• INSTRUCTIONS TO FOLLOW
In the following listing, work out how many lines contain the string "html", and state only that number.

• EXTRACTED DATA
--------------------------------
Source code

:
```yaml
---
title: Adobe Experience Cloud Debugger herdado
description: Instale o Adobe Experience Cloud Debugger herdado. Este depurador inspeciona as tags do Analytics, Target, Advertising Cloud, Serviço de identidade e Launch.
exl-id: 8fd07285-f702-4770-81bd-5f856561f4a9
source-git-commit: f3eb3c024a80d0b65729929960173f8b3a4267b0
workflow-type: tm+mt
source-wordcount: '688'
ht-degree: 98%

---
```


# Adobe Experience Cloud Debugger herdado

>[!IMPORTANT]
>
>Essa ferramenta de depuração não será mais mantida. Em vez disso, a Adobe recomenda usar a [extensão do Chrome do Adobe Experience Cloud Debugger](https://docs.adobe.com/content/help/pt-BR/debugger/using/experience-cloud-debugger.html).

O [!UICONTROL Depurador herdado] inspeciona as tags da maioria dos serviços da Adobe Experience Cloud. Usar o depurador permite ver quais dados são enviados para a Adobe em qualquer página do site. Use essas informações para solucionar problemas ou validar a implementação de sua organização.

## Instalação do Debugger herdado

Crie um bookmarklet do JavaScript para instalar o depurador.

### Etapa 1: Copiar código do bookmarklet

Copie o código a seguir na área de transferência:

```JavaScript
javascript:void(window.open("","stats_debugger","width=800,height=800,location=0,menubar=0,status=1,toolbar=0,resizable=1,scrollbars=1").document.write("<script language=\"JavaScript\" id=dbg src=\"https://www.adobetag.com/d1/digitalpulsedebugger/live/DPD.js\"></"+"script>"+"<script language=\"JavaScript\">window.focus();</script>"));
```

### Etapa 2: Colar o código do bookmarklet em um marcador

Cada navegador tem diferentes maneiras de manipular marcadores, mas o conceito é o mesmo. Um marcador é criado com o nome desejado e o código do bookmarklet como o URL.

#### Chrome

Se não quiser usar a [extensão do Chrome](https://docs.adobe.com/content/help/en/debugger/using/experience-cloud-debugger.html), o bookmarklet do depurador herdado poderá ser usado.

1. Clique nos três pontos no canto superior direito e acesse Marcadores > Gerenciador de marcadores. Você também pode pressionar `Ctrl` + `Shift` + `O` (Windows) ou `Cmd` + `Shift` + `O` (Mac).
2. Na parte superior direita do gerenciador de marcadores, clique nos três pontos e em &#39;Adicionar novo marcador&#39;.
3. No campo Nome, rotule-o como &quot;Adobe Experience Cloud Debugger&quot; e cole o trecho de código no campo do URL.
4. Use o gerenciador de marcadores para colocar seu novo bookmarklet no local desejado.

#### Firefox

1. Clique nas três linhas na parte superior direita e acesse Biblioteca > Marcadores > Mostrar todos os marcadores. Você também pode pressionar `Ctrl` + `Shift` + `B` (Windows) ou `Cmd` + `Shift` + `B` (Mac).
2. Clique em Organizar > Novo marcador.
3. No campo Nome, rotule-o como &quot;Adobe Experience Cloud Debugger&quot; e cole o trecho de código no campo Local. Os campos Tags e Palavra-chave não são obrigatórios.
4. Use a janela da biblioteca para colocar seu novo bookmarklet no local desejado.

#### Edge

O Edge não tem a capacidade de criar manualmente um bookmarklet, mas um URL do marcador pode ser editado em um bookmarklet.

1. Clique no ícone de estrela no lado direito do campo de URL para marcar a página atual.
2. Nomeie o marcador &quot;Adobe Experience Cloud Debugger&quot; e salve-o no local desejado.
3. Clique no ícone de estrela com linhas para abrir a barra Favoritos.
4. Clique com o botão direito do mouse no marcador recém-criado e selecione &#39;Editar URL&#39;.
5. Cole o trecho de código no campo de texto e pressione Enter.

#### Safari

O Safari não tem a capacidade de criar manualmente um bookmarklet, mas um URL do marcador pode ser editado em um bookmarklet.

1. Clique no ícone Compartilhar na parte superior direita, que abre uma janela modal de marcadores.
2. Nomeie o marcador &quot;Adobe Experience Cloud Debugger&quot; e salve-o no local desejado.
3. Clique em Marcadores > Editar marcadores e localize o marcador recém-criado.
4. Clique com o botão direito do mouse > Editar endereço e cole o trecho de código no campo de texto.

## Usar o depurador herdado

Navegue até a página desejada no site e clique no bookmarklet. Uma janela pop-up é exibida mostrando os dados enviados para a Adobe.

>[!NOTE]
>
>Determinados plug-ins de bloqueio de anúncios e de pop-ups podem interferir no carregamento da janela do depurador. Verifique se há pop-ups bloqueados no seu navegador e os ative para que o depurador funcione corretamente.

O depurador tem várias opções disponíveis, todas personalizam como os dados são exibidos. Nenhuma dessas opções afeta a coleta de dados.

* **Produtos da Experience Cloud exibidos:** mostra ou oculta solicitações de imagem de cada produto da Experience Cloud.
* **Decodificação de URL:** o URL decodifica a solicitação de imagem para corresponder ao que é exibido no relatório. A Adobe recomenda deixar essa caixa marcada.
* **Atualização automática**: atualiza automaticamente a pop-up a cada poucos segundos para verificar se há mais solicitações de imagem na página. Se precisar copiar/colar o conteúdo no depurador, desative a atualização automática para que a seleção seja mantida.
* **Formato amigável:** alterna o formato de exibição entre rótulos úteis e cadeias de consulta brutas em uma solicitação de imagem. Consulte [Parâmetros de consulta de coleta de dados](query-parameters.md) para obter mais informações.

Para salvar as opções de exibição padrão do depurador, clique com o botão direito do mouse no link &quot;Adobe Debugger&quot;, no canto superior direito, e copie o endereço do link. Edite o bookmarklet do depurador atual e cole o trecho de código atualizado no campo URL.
--------------------------------
• ANSWER FOR THIS EXERCISE
2